6 Weird Ways Survivors Of Narcissistic Abuse Behave Around Kind People

The third strange behavior is that you thank people excessively for doing the bare minimum — fawning. Someone holds the door open for you and you thank them three times. A friend checks in and you send a paragraph-long message telling them how grateful you are. Someone does something small and thoughtful and you react like they just donated a kidney. It’s like being stranded in a desert for years and then someone hands you a glass of water. You don’t just drink it — you cry over it. You hold it like it’s made of gold. You thank that person over and over because you can’t believe someone would just hand you water without expecting you to crawl for it first. The narcissist made basic kindness feel like a luxury. They made you earn every crumb of affection. So when someone gives you a whole slice of bread freely, you don’t know what to do with it. You over-thank because deep down you still believe love is something you must pay for or earn. Every time someone gives it to you for free, it feels like a glitch in the system.

The fourth strange behavior is that you struggle to receive compliments. When someone gives you a genuine compliment, you swat it away immediately. They tell you you look beautiful and you say, “Oh, this old thing.” They tell you you did an amazing job and you reply, “It was nothing — anyone could have done it.” They tell you they admire you and you physically squirm, like the words are burning your skin. It’s like someone throws you a flower and you duck because in your world, things that fly toward you are supposed to hurt. The narcissist used compliments like a fisherman uses bait — dangling something beautiful just to hook you. They told you you were incredible right before they ripped you apart. They built you up so they could tear you down from a greater height. So when a kind person says something genuinely beautiful about you, your brain cannot accept it as real. You deflect. You minimize. You redirect, because something inside you still believes that if you accept the compliment, the punishment that follows will hurt twice as much.

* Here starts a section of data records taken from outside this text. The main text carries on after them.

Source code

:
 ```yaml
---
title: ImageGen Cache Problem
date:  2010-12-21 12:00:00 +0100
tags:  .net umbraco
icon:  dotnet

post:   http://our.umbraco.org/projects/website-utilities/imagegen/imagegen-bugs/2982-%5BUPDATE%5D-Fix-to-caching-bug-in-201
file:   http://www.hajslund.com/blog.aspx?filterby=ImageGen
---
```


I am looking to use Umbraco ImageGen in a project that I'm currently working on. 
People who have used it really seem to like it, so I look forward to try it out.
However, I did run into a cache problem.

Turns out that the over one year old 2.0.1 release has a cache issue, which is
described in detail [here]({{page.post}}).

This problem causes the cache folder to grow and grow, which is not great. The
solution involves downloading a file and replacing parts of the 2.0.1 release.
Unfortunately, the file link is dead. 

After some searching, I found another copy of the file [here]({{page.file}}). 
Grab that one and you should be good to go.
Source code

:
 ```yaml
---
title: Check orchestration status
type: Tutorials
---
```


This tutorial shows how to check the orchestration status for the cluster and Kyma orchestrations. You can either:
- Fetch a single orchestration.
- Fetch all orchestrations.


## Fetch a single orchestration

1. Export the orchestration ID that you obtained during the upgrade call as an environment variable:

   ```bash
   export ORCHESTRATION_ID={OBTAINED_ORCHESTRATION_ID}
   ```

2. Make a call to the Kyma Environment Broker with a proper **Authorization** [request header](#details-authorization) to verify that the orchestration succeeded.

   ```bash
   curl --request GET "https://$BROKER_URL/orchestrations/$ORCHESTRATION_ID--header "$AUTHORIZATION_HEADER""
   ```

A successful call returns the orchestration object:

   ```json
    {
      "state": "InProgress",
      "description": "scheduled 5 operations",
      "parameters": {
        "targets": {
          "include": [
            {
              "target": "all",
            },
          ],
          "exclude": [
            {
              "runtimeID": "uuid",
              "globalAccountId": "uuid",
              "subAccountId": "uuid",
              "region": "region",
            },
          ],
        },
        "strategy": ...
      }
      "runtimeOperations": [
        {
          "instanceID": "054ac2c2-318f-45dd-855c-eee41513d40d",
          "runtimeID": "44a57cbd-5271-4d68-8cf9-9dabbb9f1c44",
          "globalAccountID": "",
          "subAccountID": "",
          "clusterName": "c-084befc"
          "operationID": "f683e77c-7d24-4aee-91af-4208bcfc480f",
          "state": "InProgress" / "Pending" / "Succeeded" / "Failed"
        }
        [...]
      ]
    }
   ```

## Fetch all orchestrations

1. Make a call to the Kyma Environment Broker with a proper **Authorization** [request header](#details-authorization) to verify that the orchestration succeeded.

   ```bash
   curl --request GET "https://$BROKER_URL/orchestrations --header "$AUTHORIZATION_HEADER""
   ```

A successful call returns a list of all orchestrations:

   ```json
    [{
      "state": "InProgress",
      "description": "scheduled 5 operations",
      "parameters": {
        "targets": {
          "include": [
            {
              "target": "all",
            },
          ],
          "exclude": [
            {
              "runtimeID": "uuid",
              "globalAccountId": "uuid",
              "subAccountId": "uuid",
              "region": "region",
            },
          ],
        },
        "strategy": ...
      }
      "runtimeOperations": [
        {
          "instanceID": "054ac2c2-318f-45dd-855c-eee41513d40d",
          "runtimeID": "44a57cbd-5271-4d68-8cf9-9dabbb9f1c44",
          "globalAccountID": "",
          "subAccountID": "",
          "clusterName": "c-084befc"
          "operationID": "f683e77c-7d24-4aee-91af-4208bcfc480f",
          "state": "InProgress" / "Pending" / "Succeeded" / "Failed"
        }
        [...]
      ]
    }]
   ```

That fear of taking up space goes even further than deflecting compliments. It affects how you exist around others entirely. The fifth behavior is that you apologize for existing. You say sorry for asking a question. You say sorry for having an opinion. You say sorry for being hungry, for being tired, for needing help — for taking up space in a room you have every right to be in. You walk through life like a guest in your own home, knocking on your own front door and asking permission to enter. The narcissist trained you to believe your needs were an inconvenience, your emotions a burden, and the very act of wanting something selfish. So you learned to shrink. You made yourself so small you could slip through the cracks of a conversation without disturbing anyone. Now you carry that smallness into every interaction with every kind person. You apologize before you speak. You apologize after you speak. You apologize for apologizing. The kind person standing in front of you has no idea why you keep saying sorry for breathing.